Open
Description
Prerequisites
- I am running the latest code. Mention the version if possible as well.
- I carefully followed the README.md.
- I searched using keywords relevant to my issue to make sure that I am creating a new issue that is not already open (or closed).
- I reviewed the Discussions, and have a new and useful enhancement to share.
Feature Description
I am running VLM like Qwen2.5-VL with multiple images and one prompt inference request to let the VLM do the video likely understadning.
But I find the log and the code show that llamaCPP does not support real batch processing for multiple images.
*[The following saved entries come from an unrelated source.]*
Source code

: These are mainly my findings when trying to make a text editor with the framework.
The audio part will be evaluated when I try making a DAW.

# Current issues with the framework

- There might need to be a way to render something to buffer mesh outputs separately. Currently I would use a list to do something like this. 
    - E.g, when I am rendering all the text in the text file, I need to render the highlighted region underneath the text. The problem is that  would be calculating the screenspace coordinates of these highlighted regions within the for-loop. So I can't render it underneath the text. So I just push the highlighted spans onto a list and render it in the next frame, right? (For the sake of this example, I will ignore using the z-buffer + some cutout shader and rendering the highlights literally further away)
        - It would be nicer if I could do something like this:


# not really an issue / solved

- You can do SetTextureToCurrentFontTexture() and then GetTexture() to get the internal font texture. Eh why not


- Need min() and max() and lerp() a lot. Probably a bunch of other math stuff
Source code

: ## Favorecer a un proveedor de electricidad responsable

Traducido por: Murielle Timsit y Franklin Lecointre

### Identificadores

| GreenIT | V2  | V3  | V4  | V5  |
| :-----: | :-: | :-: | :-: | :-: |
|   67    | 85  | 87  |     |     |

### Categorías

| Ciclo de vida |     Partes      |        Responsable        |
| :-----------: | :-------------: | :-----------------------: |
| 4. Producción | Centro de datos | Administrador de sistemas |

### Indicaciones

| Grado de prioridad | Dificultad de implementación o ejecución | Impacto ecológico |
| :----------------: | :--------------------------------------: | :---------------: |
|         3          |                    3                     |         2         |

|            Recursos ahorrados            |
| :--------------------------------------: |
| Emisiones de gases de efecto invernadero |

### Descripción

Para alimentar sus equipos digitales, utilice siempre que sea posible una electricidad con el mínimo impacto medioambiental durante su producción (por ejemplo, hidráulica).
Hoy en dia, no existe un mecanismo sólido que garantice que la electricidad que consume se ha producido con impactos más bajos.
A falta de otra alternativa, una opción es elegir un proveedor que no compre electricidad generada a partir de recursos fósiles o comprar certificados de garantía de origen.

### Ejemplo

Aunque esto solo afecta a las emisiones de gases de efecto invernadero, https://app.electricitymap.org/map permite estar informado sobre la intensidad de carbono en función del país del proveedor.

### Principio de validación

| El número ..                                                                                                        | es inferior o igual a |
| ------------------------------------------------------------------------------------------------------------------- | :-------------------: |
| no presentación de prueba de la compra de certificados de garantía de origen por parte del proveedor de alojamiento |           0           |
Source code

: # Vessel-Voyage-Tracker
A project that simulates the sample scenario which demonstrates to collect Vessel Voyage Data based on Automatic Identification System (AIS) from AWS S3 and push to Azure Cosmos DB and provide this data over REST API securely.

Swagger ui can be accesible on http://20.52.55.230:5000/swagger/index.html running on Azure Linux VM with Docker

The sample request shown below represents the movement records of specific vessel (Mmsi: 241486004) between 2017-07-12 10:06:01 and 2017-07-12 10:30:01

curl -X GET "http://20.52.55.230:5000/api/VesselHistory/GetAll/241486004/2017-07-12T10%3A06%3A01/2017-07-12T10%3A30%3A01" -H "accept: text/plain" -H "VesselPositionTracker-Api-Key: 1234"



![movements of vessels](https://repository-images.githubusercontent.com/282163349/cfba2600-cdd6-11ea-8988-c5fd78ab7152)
Accutly multiple-images one prompt (video like) inference is real use case for Auto and Robot which need good TTFT and E2E. So, it is vaule to implement the batch processing even with bigger cgraph.
bool clip_image_batch_encode(clip_ctx * ctx, const int n_threads, const clip_image_f32_batch * imgs_c_ptr, float * vec) {
const clip_image_f32_batch & imgs = *imgs_c_ptr;
int batch_size = imgs.entries.size();
// TODO @ngxson : implement batch size > 1 as a loop
// we don't need true batching support because the cgraph will gonna be big anyway
if (batch_size != 1) {
return false; // only support batch size of 1
}
``
### Motivation
llama serve log of 2 images with 1 prompt inference request.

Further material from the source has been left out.